Работа всегда под рукой. Под рукой – подходящее выражение: подчас мне кажется, что пишет только рука, а все остальное нет; она живет своей жизнью и будет жить даже отрубленной, вроде забальзамированного зачарованного египетского амулета или высушенной кроличьей лапки, которую на счастье вешают под зеркальце в машинах. Несмотря на артрит, рука в последнее время проявляет невиданную прыть, отбросив к чертям собачьим сдержанность. Она пишет много такого, чего я в здравом уме никогда бы не написала. Страница за страницей. На чем я остановилась? Апрель 1936 года.
В апреле нам позвонила директриса школы святой Цецилии. Речь идет о Лорином поведении, сказала она. Не телефонный разговор.

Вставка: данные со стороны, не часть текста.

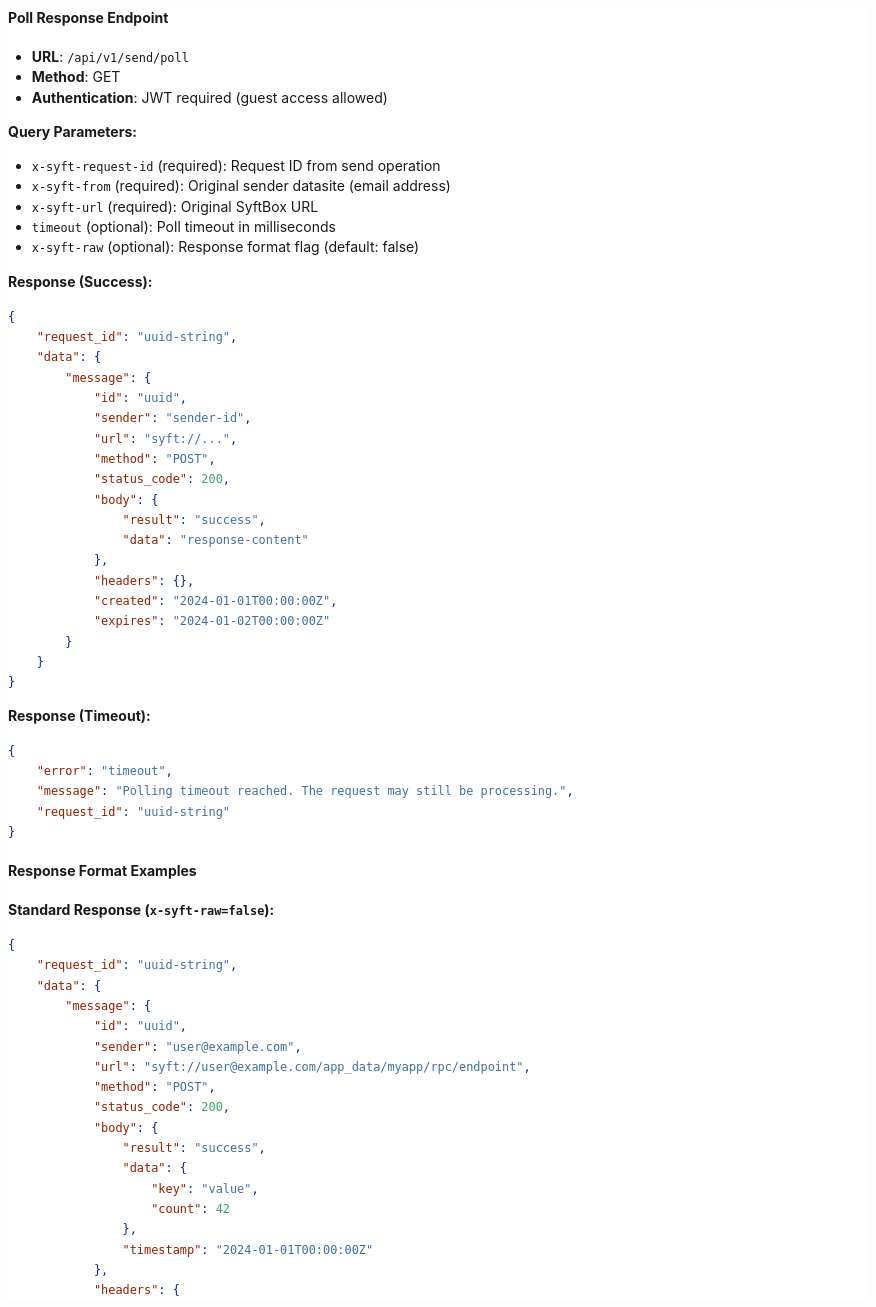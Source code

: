 #### Poll Response Endpoint
- **URL**: `/api/v1/send/poll`
- **Method**: GET
- **Authentication**: JWT required (guest access allowed)

**Query Parameters:**
- `x-syft-request-id` (required): Request ID from send operation
- `x-syft-from` (required): Original sender datasite (email address)
- `x-syft-url` (required): Original SyftBox URL
- `timeout` (optional): Poll timeout in milliseconds
- `x-syft-raw` (optional): Response format flag (default: false)

**Response (Success):**
```json
{
    "request_id": "uuid-string",
    "data": {
        "message": {
            "id": "uuid",
            "sender": "sender-id",
            "url": "syft://...",
            "method": "POST",
            "status_code": 200,
            "body": {
                "result": "success",
                "data": "response-content"
            },
            "headers": {},
            "created": "2024-01-01T00:00:00Z",
            "expires": "2024-01-02T00:00:00Z"
        }
    }
}
```

**Response (Timeout):**
```json
{
    "error": "timeout",
    "message": "Polling timeout reached. The request may still be processing.",
    "request_id": "uuid-string"
}
```

#### Response Format Examples

**Standard Response (`x-syft-raw=false`):**
```json
{
    "request_id": "uuid-string",
    "data": {
        "message": {
            "id": "uuid",
            "sender": "user@example.com",
            "url": "syft://user@example.com/app_data/myapp/rpc/endpoint",
            "method": "POST",
            "status_code": 200,
            "body": {
                "result": "success",
                "data": {
                    "key": "value",
                    "count": 42
                },
                "timestamp": "2024-01-01T00:00:00Z"
            },
            "headers": {
```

Ричард был ужасно занят. Он предложил мне поехать с Уинифред, но я сказала, что чепуха; я сама все улажу и сообщу ему, если будет что-то важное. Я договорилась о встрече с директрисой, чью фамилию уже не помню. Я вырядилась так, чтобы её напугать или хотя бы напомнить о положении и влиянии Ричарда. Помнится, явилась в кашемировом пальто, отделанном мехом росомахи – не по сезону теплом, зато впечатляющем, – и в шляпе с дохлым фазаном – .точнее, с частями фазана: крыльями, хвостом и головой с красными бусинками вместо глаз.
Седеющая директриса напоминала вешалку, – хрупкие кости, обернутые мокрыми на вид тряпками. От ужаса втянув голову в плечи, она сидела в кабинете, забаррикадировавшись дубовым столом. Еще год назад я дрожала бы перед ней, как сейчас она передо мной – точнее, перед денежным мешком, который я олицетворяла. Но за этот год я обрела уверенность. Я наблюдала за Уинифред и подражала. Я уже научилась вздергивать одну бровь.
100
Находками (фр.).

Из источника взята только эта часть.